Et pour cause: pas moins 25 000 pèlerins français et étrangers défilent chaque année sur la place du village, qui compte aujourd’hui pléthore de gîtes d’étape et chambres d’hôtes. Cette popularité entraîne des dérives, comme l’invasion de panneaux publicitaires, souvent placardés illégalement le long de cette voie bucolique. Ou l’apparition incongrue de distributeurs de boissons gazeuses, campés en pleine nature, comme c’est le cas en Espagne. Sur ce mythique tracé, la concurrence économique est telle que certains hébergeants n’hésitent pas à aller directement démarcher le marcheur sur son parcours.

"On prend parfois le pèlerin pour un porte-monnaie ambulant. Dans ces conditions, le message de spiritualité porté par le chemin est brouillé", estime Sébastien Pénari, chargé de la mise en valeur de cet itinéraire au sein de l’Association de coopération interrégionale (ACIR), créée à l’initiative de la Région Midi-Pyrénées. Les "cheminants" eux-mêmes évoquent toujours la route avec ferveur. Mais, leur exaltation exprimée, ils déplorent le mauvais accueil de certains marchands du temple qui "refusent de donner gratuitement un verre d’eau" ou font payer "à un prix exorbitant un simple matelas troué par les ressorts". Les pèlerins en prennent eux-mêmes pour leur grade. Leur recherche du dénuement peut confiner à la pingrerie, disent ceux qui vivent du chemin.
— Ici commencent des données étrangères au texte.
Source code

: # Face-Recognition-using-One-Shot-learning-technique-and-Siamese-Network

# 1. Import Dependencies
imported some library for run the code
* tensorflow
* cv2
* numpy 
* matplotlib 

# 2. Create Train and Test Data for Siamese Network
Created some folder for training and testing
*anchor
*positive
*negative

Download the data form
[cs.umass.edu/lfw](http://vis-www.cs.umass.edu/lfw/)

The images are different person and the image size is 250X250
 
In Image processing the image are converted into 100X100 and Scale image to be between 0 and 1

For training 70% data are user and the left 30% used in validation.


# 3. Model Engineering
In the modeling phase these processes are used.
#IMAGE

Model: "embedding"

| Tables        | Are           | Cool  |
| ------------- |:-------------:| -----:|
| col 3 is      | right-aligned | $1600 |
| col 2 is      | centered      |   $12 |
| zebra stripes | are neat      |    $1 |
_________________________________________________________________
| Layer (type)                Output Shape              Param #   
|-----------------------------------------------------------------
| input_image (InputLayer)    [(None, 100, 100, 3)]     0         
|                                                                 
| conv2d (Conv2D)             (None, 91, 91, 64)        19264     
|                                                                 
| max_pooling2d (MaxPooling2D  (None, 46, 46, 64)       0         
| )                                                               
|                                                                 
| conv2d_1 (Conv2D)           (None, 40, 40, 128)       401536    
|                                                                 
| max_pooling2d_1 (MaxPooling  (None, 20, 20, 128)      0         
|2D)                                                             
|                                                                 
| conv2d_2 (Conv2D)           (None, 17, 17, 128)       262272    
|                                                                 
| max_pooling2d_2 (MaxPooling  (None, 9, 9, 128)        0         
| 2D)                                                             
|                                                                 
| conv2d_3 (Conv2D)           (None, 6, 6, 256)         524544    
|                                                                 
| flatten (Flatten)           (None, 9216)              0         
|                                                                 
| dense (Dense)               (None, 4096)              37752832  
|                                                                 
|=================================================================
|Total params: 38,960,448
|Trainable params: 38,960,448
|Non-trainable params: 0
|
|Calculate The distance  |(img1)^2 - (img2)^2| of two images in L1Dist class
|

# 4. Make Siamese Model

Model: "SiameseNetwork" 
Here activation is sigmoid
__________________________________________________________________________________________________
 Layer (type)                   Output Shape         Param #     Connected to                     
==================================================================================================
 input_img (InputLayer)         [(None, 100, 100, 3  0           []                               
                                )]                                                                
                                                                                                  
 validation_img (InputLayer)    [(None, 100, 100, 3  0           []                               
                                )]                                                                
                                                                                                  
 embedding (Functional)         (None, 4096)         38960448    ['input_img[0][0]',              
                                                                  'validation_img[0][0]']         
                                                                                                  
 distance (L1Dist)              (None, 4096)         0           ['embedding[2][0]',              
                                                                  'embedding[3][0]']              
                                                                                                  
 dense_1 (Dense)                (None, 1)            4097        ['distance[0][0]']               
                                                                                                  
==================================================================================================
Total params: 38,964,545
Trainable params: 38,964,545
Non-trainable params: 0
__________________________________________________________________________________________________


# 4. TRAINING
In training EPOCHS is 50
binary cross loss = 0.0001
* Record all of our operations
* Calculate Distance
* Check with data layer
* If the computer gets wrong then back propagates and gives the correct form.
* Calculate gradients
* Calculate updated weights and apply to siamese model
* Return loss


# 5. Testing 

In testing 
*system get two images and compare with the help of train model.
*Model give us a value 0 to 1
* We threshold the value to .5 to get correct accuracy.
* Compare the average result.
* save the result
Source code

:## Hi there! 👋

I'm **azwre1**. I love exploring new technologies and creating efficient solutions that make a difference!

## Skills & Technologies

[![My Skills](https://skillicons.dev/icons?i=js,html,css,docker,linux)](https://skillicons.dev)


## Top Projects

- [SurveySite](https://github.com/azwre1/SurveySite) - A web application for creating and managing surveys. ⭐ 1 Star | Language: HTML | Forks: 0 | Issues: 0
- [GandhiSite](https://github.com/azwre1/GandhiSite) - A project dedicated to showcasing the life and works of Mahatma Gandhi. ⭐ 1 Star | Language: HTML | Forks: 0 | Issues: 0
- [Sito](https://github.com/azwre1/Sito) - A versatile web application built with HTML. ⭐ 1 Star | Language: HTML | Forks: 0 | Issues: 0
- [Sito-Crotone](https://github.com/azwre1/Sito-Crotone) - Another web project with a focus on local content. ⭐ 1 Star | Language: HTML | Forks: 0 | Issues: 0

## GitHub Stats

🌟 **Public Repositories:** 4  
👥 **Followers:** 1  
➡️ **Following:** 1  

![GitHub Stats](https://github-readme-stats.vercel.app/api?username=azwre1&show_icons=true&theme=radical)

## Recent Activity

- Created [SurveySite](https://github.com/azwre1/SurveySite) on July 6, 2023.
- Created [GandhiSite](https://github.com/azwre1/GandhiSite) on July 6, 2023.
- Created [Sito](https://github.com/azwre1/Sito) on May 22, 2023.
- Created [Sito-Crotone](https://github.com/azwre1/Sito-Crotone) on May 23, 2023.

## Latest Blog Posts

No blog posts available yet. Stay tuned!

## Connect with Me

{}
Ambiance western à Livinhac

L’esprit pèlerin en prend encore un coup sur la coquille quand certains tenanciers utilisent des méthodes pas très catholiques pour éliminer la concurrence. Pour Thérèse Wiart-Robertson, qui tient un gîte d’étape à Livinhac-le-Haut, la coupe est pleine. "On a arraché ma pancarte publicitaire, volé mes chats, fait courir de fausses rumeurs sur mon établissement", énumère cette professeure de lettres à la retraite, qui se dit prête à tout lâcher. Elle dépeint dans le village une ambiance de western où "chacun est prêt à se tirer entre les pattes". Tours-opérateurs proposant des "circuits clé en main", services de portage de bagages "pour voyager léger", ou produits dérivés à gogo, l’explosion de services attachés au tourisme de masse amène aussi chez certains "jacquets" (pèlerins) un changement d’état d’esprit.

Ainsi, le chemin de Saint-Jacques-de-Compostelle ne se fait plus toujours d’une traite, en solitaire, mais par petites portions, en bande, parfois accompagnée d’une voiture et d’un chauffeur chargé de réserver pour le groupe les lits des dortoirs dans les hébergements avant l’arrivée des autres marcheurs. M. Pénari met en garde contre le risque de "déflorer la poésie du chemin". Si l’itinéraire "bascule sur la route de randonnée lambda et perd son caractère exceptionnel, l’inscription au patrimoine mondial de l’Unesco n’aura un jour plus lieu d’être", prévient-il.